Editor’s Note: This article originally appeared on catholicmajority.com on 7/4/13.
As Catholic Americans, can we revisit the Fourth of July and what freedom means?
In Galatians we read, “For freedom Christ has set us free. Stand firm, therefore, and do not submit again to a yoke of slavery…13For you were called to freedom, brothers and sisters; only do not use your freedom as an opportunity for self-indulgence, but through love become slaves to one another.”
‘Use our freedom to become slaves to one another’…So how’s that going?

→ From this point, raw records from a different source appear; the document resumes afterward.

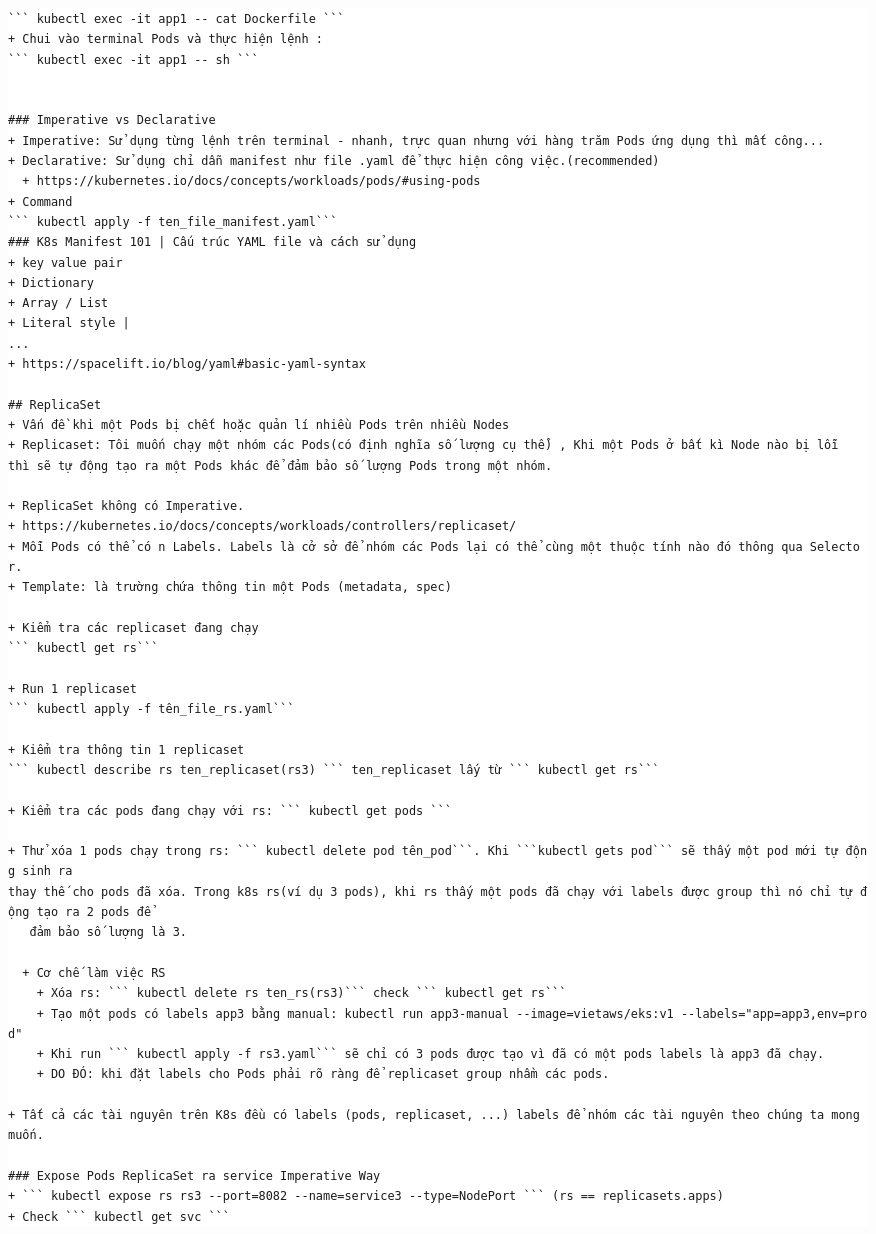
 ```
``` kubectl exec -it app1 -- cat Dockerfile ```
+ Chui vào terminal Pods và thực hiện lệnh :
``` kubectl exec -it app1 -- sh ```
  

### Imperative vs Declarative
+ Imperative: Sử dụng từng lệnh trên terminal - nhanh, trực quan nhưng với hàng trăm Pods ứng dụng thì mất công...
+ Declarative: Sử dụng chỉ dẫn manifest như file .yaml để thực hiện công việc.(recommended)
  + https://kubernetes.io/docs/concepts/workloads/pods/#using-pods
+ Command 
``` kubectl apply -f ten_file_manifest.yaml```
### K8s Manifest 101 | Cấu trúc YAML file và cách sử dụng
+ key value pair 
+ Dictionary 
+ Array / List
+ Literal style | 
...
+ https://spacelift.io/blog/yaml#basic-yaml-syntax
  
## ReplicaSet
+ Vấn đề khi một Pods bị chết hoặc quản lí nhiều Pods trên nhiều Nodes 
+ Replicaset: Tôi muốn chạy một nhóm các Pods(có định nghĩa số lượng cụ thể) , Khi một Pods ở bất kì Node nào bị lỗi 
thì sẽ tự động tạo ra một Pods khác để đảm bảo số lượng Pods trong một nhóm.
  
+ ReplicaSet không có Imperative.
+ https://kubernetes.io/docs/concepts/workloads/controllers/replicaset/
+ Mỗi Pods có thể có n Labels. Labels là cở sở để nhóm các Pods lại có thể cùng một thuộc tính nào đó thông qua Selector.
+ Template: là trường chứa thông tin một Pods (metadata, spec) 

+ Kiểm tra các replicaset đang chạy 
``` kubectl get rs```
  
+ Run 1 replicaset
``` kubectl apply -f tên_file_rs.yaml```

+ Kiểm tra thông tin 1 replicaset
``` kubectl describe rs ten_replicaset(rs3) ``` ten_replicaset lấy từ ``` kubectl get rs```

+ Kiểm tra các pods đang chạy với rs: ``` kubectl get pods ```

+ Thử xóa 1 pods chạy trong rs: ``` kubectl delete pod tên_pod```. Khi ```kubectl gets pod``` sẽ thấy một pod mới tự động sinh ra 
thay thế cho pods đã xóa. Trong k8s rs(ví dụ 3 pods), khi rs thấy một pods đã chạy với labels được group thì nó chỉ tự động tạo ra 2 pods để
   đảm bảo số lượng là 3.

  + Cơ chế làm việc RS
    + Xóa rs: ``` kubectl delete rs ten_rs(rs3)``` check ``` kubectl get rs```
    + Tạo một pods có labels app3 bằng manual: kubectl run app3-manual --image=vietaws/eks:v1 --labels="app=app3,env=prod"
    + Khi run ``` kubectl apply -f rs3.yaml``` sẽ chỉ có 3 pods được tạo vì đã có một pods labels là app3 đã chạy.
    + DO ĐÓ: khi đặt labels cho Pods phải rõ ràng để replicaset group nhầm các pods.

+ Tất cả các tài nguyên trên K8s đều có labels (pods, replicaset, ...) labels để nhóm các tài nguyên theo chúng ta mong muốn.

### Expose Pods ReplicaSet ra service Imperative Way
+ ``` kubectl expose rs rs3 --port=8082 --name=service3 --type=NodePort ``` (rs == replicasets.apps)
+ Check ``` kubectl get svc ```
```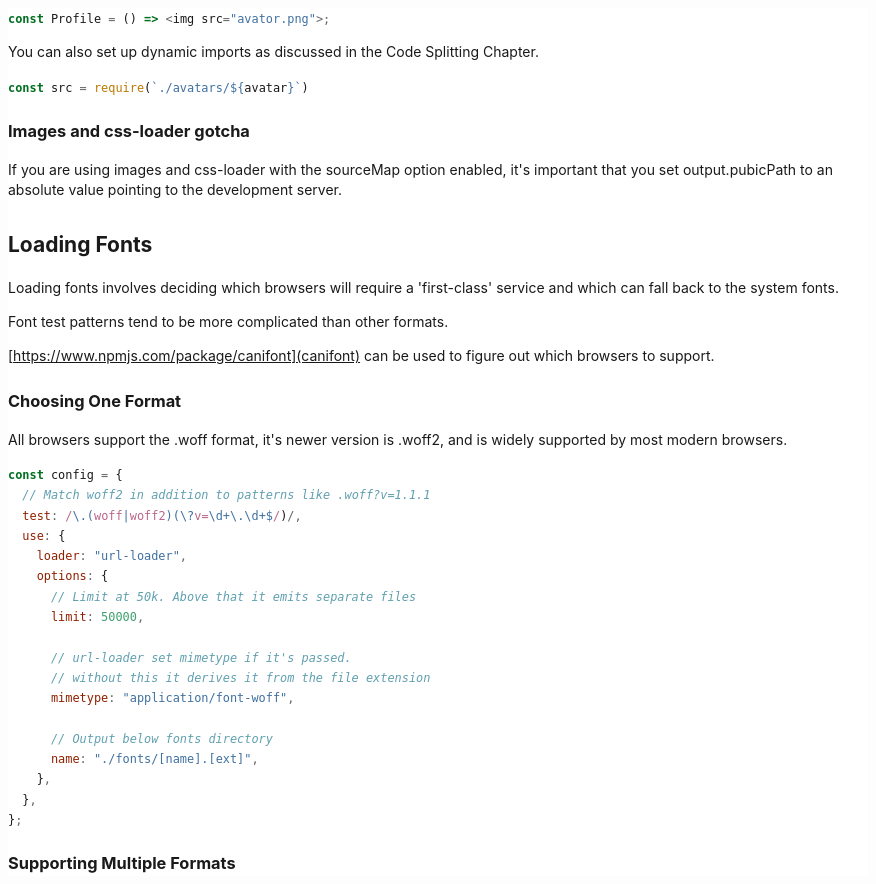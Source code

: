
 ```javascript
const Profile = () => <img src="avator.png">;
```

You can also set up dynamic imports as discussed in the Code 
Splitting Chapter.

```javascript
const src = require(`./avatars/${avatar}`)
```

### Images and css-loader gotcha

If you are using images and css-loader with the sourceMap option
enabled, it's important that you set output.pubicPath to an absolute
value pointing to the development server.

## Loading Fonts

Loading fonts involves deciding which browsers will require a
'first-class' service and which can fall back to the system fonts.

Font test patterns tend to be more complicated than other formats.

[https://www.npmjs.com/package/canifont](canifont) can be used to figure out which browsers to support.

### Choosing One Format

All browsers support the .woff format, it's newer version is .woff2,
and is widely supported by most modern browsers.

```javascript
const config = {
  // Match woff2 in addition to patterns like .woff?v=1.1.1
  test: /\.(woff|woff2)(\?v=\d+\.\d+$/)/,
  use: {
    loader: "url-loader",
    options: {
      // Limit at 50k. Above that it emits separate files
      limit: 50000,

      // url-loader set mimetype if it's passed.
      // without this it derives it from the file extension
      mimetype: "application/font-woff",

      // Output below fonts directory
      name: "./fonts/[name].[ext]",
    },
  },
};
```

### Supporting Multiple Formats
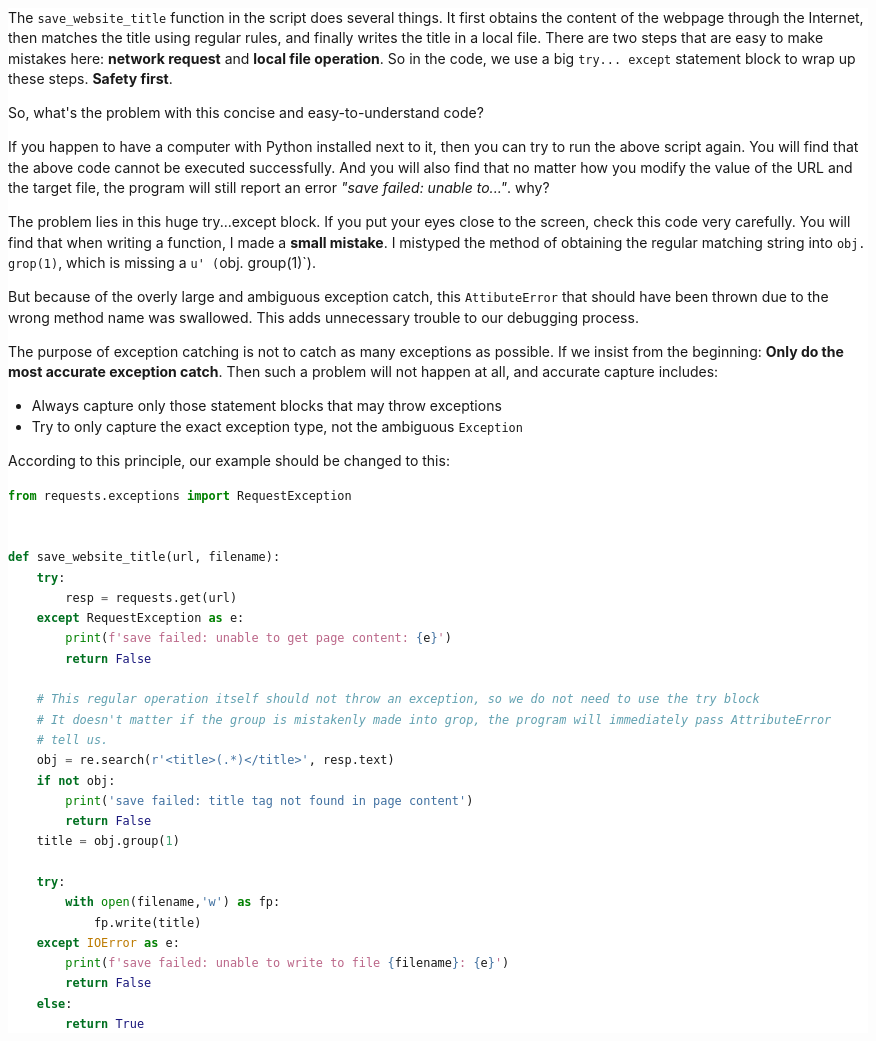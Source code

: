 The `save_website_title` function in the script does several things. It first obtains the content of the webpage through the Internet, then matches the title using regular rules, and finally writes the title in a local file. There are two steps that are easy to make mistakes here: **network request** and **local file operation**. So in the code, we use a big `try... except` statement block to wrap up these steps. **Safety first**.

So, what's the problem with this concise and easy-to-understand code?

If you happen to have a computer with Python installed next to it, then you can try to run the above script again. You will find that the above code cannot be executed successfully. And you will also find that no matter how you modify the value of the URL and the target file, the program will still report an error *"save failed: unable to..."*. why?

The problem lies in this huge try...except block. If you put your eyes close to the screen, check this code very carefully. You will find that when writing a function, I made a **small mistake**. I mistyped the method of obtaining the regular matching string into `obj.grop(1)`, which is missing a `u' (`obj. group(1)`).

But because of the overly large and ambiguous exception catch, this `AttibuteError` that should have been thrown due to the wrong method name was swallowed. This adds unnecessary trouble to our debugging process.

The purpose of exception catching is not to catch as many exceptions as possible. If we insist from the beginning: **Only do the most accurate exception catch**. Then such a problem will not happen at all, and accurate capture includes:

- Always capture only those statement blocks that may throw exceptions
- Try to only capture the exact exception type, not the ambiguous `Exception`

According to this principle, our example should be changed to this:

```python
from requests.exceptions import RequestException


def save_website_title(url, filename):
    try:
        resp = requests.get(url)
    except RequestException as e:
        print(f'save failed: unable to get page content: {e}')
        return False

    # This regular operation itself should not throw an exception, so we do not need to use the try block
    # It doesn't matter if the group is mistakenly made into grop, the program will immediately pass AttributeError
    # tell us.
    obj = re.search(r'<title>(.*)</title>', resp.text)
    if not obj:
        print('save failed: title tag not found in page content')
        return False
    title = obj.group(1)

    try:
        with open(filename,'w') as fp:
            fp.write(title)
    except IOError as e:
        print(f'save failed: unable to write to file {filename}: {e}')
        return False
    else:
        return True
```
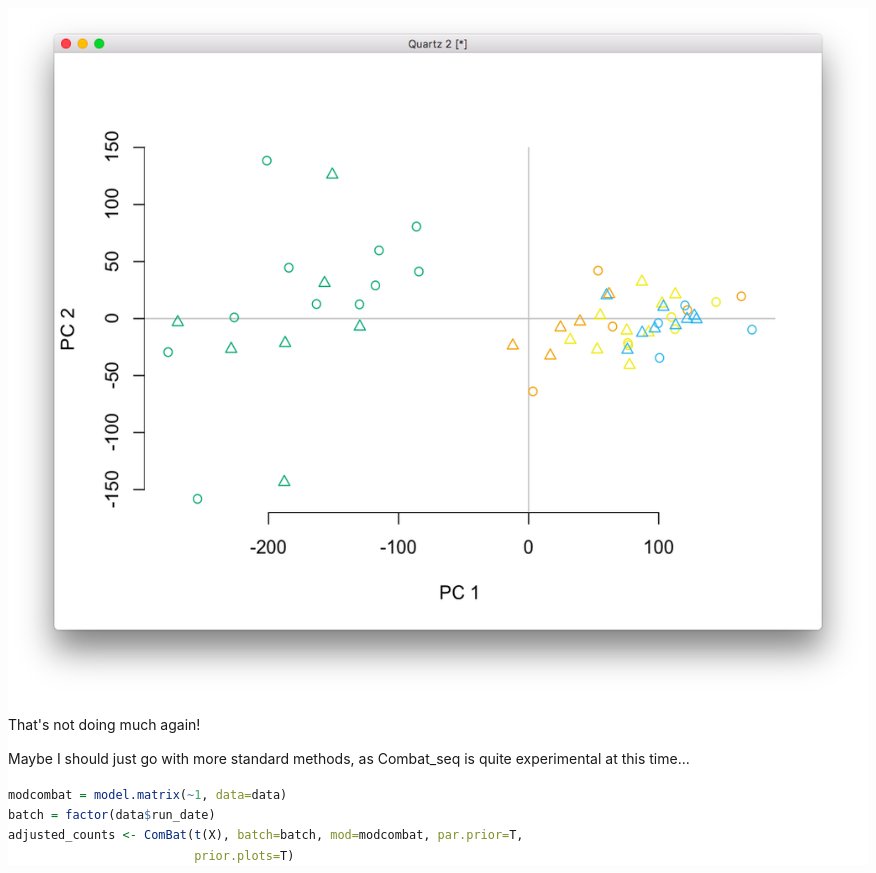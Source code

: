 ![](images/2020-06-09-15-02-46.png)

That's not doing much again!

Maybe I should just go with more standard methods, as Combat_seq is quite
experimental at this time...

```r
modcombat = model.matrix(~1, data=data)
batch = factor(data$run_date)
adjusted_counts <- ComBat(t(X), batch=batch, mod=modcombat, par.prior=T,
                          prior.plots=T)
```
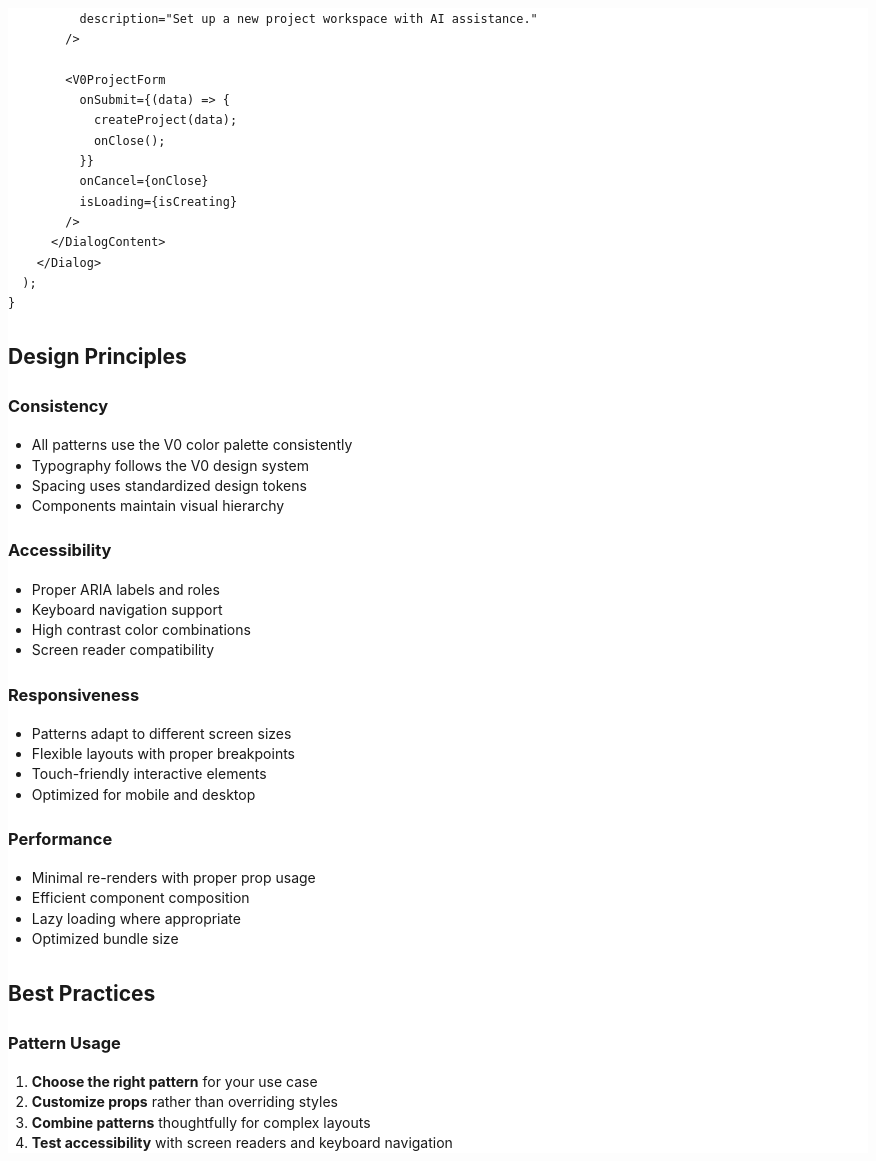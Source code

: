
 ```tsx
          description="Set up a new project workspace with AI assistance."
        />
        
        <V0ProjectForm
          onSubmit={(data) => {
            createProject(data);
            onClose();
          }}
          onCancel={onClose}
          isLoading={isCreating}
        />
      </DialogContent>
    </Dialog>
  );
}
```

## Design Principles

### Consistency
- All patterns use the V0 color palette consistently
- Typography follows the V0 design system
- Spacing uses standardized design tokens
- Components maintain visual hierarchy

### Accessibility
- Proper ARIA labels and roles
- Keyboard navigation support
- High contrast color combinations
- Screen reader compatibility

### Responsiveness
- Patterns adapt to different screen sizes
- Flexible layouts with proper breakpoints
- Touch-friendly interactive elements
- Optimized for mobile and desktop

### Performance
- Minimal re-renders with proper prop usage
- Efficient component composition
- Lazy loading where appropriate
- Optimized bundle size

## Best Practices

### Pattern Usage
1. **Choose the right pattern** for your use case
2. **Customize props** rather than overriding styles
3. **Combine patterns** thoughtfully for complex layouts
4. **Test accessibility** with screen readers and keyboard navigation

I have to confess that I never entered into the celebratory spirit of the Fourth. My soul never overflowed with an abundance of zealous patriotism, nor did I feel compelled to hang a flag outside my apartment door. More prominent was the dread of impending sunburn, ringing in my ears the following morning, and hunger from having not found any vegan-friendly food the night before.
Spiritually, the Fourth of July meant even less to me. In fact, I struggled to see the connection with my faith life. The only connection between Independence Day and the Church is the certain backlash the choir receives if it does not robustly sing ‘God Bless America’. So my liturgical focus became placating parishioners instead of prayerful meditation on how I might connect this secular holiday to my spiritual life and the lives of others. Since the Catholic Church is, by its very definition, universal, I had difficulty reconciling the promotion of celebrating a particular nation, isolated and apart from everyone else.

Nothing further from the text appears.